What is needed
All records below should be repeated exactly, with the pictures left out.

═════ Given records ═════

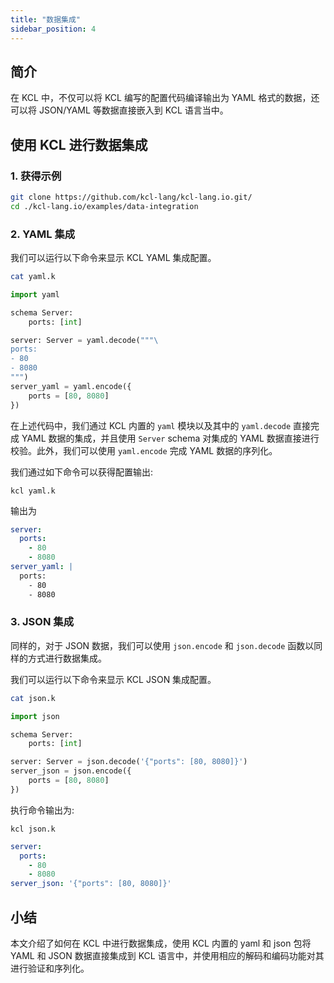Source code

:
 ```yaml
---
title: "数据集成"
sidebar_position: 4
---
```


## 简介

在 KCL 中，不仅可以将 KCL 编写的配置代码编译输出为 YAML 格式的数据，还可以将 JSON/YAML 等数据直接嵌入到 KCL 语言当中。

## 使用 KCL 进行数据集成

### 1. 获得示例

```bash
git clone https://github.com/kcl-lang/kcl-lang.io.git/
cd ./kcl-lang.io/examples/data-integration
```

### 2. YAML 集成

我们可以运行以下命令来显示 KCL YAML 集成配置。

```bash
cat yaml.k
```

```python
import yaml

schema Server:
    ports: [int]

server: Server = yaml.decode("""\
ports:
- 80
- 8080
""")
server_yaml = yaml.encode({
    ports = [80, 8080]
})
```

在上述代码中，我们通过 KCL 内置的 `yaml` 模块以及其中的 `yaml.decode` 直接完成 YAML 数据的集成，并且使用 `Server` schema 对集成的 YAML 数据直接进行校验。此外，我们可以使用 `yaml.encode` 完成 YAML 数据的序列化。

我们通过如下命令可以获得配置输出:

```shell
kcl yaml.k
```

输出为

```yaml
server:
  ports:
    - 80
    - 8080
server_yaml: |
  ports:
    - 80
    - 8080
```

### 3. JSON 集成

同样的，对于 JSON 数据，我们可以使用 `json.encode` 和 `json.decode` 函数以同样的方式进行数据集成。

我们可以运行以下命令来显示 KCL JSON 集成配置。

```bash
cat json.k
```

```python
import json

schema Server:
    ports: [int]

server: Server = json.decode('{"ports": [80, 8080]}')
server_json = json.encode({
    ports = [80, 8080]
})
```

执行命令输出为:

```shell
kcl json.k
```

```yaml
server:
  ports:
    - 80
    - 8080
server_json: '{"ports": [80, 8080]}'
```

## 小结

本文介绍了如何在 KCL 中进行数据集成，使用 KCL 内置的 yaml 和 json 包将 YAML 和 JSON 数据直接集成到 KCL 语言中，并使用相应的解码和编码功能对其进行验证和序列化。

═════

Result for this exercise
Source code

:
 ```yaml
---
title: "数据集成"
sidebar_position: 4
---
```


## 简介

在 KCL 中，不仅可以将 KCL 编写的配置代码编译输出为 YAML 格式的数据，还可以将 JSON/YAML 等数据直接嵌入到 KCL 语言当中。

## 使用 KCL 进行数据集成

### 1. 获得示例

```bash
git clone https://github.com/kcl-lang/kcl-lang.io.git/
cd ./kcl-lang.io/examples/data-integration
```

### 2. YAML 集成

我们可以运行以下命令来显示 KCL YAML 集成配置。

```bash
cat yaml.k
```

```python
import yaml

schema Server:
    ports: [int]

server: Server = yaml.decode("""\
ports:
- 80
- 8080
""")
server_yaml = yaml.encode({
    ports = [80, 8080]
})
```

在上述代码中，我们通过 KCL 内置的 `yaml` 模块以及其中的 `yaml.decode` 直接完成 YAML 数据的集成，并且使用 `Server` schema 对集成的 YAML 数据直接进行校验。此外，我们可以使用 `yaml.encode` 完成 YAML 数据的序列化。

我们通过如下命令可以获得配置输出:

```shell
kcl yaml.k
```

输出为

```yaml
server:
  ports:
    - 80
    - 8080
server_yaml: |
  ports:
    - 80
    - 8080
```

### 3. JSON 集成

同样的，对于 JSON 数据，我们可以使用 `json.encode` 和 `json.decode` 函数以同样的方式进行数据集成。

我们可以运行以下命令来显示 KCL JSON 集成配置。

```bash
cat json.k
```

```python
import json

schema Server:
    ports: [int]

server: Server = json.decode('{"ports": [80, 8080]}')
server_json = json.encode({
    ports = [80, 8080]
})
```

执行命令输出为:

```shell
kcl json.k
```

```yaml
server:
  ports:
    - 80
    - 8080
server_json: '{"ports": [80, 8080]}'
```

## 小结

本文介绍了如何在 KCL 中进行数据集成，使用 KCL 内置的 yaml 和 json 包将 YAML 和 JSON 数据直接集成到 KCL 语言中，并使用相应的解码和编码功能对其进行验证和序列化。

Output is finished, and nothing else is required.